Manolete, antes de morir: «Qué disgusto se va a llevar mi madre»

La carroza fúnebre se adelantó al coche de cuadrillas el verano del 47. Aquella madrugada del 29 de agosto se alarga a través de los tiempos como un retrato agudo de Hopper o como el Greco hecho torero. Manolete era el personaje de rostro pálido, de vestido inmortal y rosa, que se ceñía la muerte a la cintura. La parca le esperó a deshora para coronarle héroe por los siglos de los siglos.

La España de la posguerra, el hambre y la represión perdió aquel verano de 1947 al símbolo de una época. Una pena negra como la piel de «Islero» se apoderó de la piel ibérica. A las cinco, pero no de la lorquiana tarde, una nota de clarín rompió con desgarro el aire: Manuel Rodríguez había fallecido.
Como esculpió Agustín de Foxá, estaba el miura «sin siglo, eterno; con sus duros cuernos» y su muerte española preparada. Aquellas dagas astigordas y macabras han dado pie a páginas y páginas cargadas de historias. La cabeza del toro de Zahariche fue descuartizada antes de que Manolete pronunciase su últimas palabras: «Qué disgusto se va a llevar mi madre».

Su amor: Lupe Sino

Doña Angustias, que viajó en el automóvil de Chopera, no puedo despedirse de su hijo. Más cerca se encontraba la otra mujer de su vida, Lupe Sino, pero cuentan que no la dejaron despedirse en el lecho del drama por temor a un matrimonio «in articulo mortis».
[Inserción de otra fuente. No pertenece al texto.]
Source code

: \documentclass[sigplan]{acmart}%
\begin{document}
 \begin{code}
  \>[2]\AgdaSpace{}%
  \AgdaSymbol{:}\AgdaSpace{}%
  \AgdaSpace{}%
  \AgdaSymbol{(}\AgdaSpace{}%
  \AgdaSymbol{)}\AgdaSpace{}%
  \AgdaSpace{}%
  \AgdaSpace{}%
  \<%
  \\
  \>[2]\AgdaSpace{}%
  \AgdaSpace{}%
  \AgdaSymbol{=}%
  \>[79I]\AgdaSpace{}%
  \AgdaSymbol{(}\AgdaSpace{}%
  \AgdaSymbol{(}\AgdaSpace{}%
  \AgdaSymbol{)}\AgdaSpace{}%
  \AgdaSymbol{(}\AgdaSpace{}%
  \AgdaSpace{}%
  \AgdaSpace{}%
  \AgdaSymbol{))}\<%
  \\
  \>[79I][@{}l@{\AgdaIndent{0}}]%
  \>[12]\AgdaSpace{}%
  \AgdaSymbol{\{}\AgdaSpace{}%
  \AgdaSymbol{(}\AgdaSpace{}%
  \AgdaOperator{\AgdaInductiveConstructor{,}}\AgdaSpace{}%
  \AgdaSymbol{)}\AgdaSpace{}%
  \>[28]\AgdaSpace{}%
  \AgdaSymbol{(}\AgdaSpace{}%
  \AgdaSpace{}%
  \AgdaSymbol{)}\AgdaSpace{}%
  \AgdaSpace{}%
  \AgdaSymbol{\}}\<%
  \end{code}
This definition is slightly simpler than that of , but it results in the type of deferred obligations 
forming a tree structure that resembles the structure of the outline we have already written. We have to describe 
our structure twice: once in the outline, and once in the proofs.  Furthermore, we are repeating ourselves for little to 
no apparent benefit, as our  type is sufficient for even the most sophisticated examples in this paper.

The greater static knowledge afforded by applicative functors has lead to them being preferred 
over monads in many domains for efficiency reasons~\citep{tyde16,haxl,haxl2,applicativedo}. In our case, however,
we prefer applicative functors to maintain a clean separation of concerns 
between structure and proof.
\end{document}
Manolete había tomado la alternativa en Sevilla el 2 de julio de 1939. Cuatro meses después, el 12 de octubre, ratificó el doctorado en Las Ventas. Precisamente en Madrid inmortalizó una faena para la historia al toro «Ratón», en la Corrida de la Prensa de 1944. Su majestuosa personalidad siempre estuvo presente, como esa manera de andarle a los toros. Una cornada de espejo -compartida con su rival Pepe Luis Vázquez, con el que más paseíllos compartió- dibujó «una especie de callo en mi fisonomía de adolescente enfermizo, una mueca amarga en la comisura de mis labios que me da seguridad», en palabras reflejadas en «Mañana toreo en Linares», de François Zumbiehl, uno de los muchos escritores que se han lanzado al ruedo de la literatura manoletista con un magistral relato.
Entre otros , Giraldillo se vanagloriaba de haber visto a Manolete: «Yo he visto a Manolete -escribió-. En Madrid, Manolete no miraba al toro. Con vaga sonrisa -hasta donde él puede sonreír-, miraba a los tendidos que crujían estremecidos por la emoción inenarrable. Tenía dominado al Destino. Era la epopeya que no quiere palabras. El toro le seguía dócil. El torero sonreía al Destino. Al Epos de los Destinos -¡qué caramba, ilustre D. Eugenio, gran aficionado! Al destino heroico del Séneca más senequista de todos los sénecas que se hayan enfrentado con todo el terrible Destino sin salida de los ruedos. ¡Menuda epopeya! Nada más que eso».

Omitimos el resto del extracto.